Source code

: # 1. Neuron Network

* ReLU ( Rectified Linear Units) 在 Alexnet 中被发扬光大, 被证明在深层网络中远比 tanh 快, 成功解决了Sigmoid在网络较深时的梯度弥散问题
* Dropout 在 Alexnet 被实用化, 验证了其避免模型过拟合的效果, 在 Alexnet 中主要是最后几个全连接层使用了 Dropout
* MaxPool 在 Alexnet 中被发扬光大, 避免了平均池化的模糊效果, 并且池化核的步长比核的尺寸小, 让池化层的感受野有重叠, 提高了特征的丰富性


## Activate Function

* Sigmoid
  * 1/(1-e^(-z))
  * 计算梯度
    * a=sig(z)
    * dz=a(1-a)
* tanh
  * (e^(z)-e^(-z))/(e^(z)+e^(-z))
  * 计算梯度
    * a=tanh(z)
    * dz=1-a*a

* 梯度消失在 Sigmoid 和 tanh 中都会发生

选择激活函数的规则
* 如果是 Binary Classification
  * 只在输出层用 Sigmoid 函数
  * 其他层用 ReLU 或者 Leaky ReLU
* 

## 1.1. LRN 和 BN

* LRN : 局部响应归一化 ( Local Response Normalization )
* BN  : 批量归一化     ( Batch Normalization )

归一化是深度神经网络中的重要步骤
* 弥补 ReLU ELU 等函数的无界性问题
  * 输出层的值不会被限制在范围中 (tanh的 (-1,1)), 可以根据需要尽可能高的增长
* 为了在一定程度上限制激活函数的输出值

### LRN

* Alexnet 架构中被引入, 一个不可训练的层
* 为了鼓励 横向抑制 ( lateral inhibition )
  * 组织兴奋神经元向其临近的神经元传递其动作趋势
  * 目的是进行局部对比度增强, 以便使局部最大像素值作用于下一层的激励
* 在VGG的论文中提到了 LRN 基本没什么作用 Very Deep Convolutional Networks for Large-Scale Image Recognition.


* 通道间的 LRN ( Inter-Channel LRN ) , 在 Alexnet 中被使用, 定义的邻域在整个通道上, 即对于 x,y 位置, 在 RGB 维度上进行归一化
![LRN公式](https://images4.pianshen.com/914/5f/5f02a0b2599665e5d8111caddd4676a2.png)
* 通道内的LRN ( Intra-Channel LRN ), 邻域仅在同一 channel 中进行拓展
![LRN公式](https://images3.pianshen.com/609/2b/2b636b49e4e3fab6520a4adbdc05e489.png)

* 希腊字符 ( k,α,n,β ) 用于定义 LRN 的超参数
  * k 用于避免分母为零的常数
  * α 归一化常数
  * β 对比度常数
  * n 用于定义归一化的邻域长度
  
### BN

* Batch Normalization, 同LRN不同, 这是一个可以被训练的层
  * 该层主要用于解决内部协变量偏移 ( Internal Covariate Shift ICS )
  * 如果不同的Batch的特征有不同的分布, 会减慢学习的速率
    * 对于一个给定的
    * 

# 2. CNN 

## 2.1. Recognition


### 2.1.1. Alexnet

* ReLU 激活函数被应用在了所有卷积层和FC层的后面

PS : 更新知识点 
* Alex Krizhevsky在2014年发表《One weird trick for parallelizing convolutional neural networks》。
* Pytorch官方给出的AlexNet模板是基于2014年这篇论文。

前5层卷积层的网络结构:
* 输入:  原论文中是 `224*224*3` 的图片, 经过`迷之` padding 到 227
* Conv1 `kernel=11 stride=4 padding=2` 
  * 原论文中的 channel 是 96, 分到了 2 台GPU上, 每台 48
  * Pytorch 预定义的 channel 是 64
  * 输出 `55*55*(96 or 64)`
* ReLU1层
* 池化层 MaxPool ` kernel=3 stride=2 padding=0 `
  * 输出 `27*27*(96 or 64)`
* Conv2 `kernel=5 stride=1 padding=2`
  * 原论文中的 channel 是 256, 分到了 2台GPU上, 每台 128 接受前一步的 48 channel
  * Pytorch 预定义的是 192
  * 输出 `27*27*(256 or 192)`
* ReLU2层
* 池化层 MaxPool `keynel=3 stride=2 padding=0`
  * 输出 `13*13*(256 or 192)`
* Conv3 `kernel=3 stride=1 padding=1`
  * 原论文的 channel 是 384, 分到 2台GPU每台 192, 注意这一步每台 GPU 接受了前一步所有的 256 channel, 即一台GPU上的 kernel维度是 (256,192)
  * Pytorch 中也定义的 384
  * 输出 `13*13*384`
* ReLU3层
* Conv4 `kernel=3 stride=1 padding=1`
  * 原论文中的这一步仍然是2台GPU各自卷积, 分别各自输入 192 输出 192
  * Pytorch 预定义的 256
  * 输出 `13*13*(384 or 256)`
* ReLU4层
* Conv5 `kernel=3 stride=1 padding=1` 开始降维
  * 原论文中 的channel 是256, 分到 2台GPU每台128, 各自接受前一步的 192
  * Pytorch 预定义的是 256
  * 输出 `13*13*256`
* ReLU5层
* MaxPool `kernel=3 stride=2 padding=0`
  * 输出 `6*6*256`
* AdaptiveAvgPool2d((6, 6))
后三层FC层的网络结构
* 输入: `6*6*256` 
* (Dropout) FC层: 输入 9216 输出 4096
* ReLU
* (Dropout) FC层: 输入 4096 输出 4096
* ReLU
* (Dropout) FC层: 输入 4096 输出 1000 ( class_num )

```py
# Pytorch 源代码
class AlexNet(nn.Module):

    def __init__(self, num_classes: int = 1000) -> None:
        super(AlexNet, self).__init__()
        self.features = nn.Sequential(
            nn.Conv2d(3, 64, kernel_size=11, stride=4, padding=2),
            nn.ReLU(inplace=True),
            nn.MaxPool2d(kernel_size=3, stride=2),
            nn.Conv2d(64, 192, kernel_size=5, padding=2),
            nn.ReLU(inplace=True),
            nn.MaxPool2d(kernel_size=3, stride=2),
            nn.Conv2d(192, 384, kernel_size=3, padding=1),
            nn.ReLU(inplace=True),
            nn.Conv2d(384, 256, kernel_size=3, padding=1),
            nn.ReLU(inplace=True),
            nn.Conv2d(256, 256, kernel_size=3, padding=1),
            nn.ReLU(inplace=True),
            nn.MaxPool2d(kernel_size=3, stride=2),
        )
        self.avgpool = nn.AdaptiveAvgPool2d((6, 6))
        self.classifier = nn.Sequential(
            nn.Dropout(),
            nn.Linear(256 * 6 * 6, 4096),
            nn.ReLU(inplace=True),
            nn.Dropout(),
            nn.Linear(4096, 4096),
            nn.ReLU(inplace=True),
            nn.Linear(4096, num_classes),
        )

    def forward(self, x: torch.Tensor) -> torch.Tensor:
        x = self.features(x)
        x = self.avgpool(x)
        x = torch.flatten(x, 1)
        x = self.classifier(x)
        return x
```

•••

▶ **What you have to do**
Every line holding the word "Sequential" should be copied out of the records above.

▶ **Exercise output**
        self.features = nn.Sequential(
        self.classifier = nn.Sequential(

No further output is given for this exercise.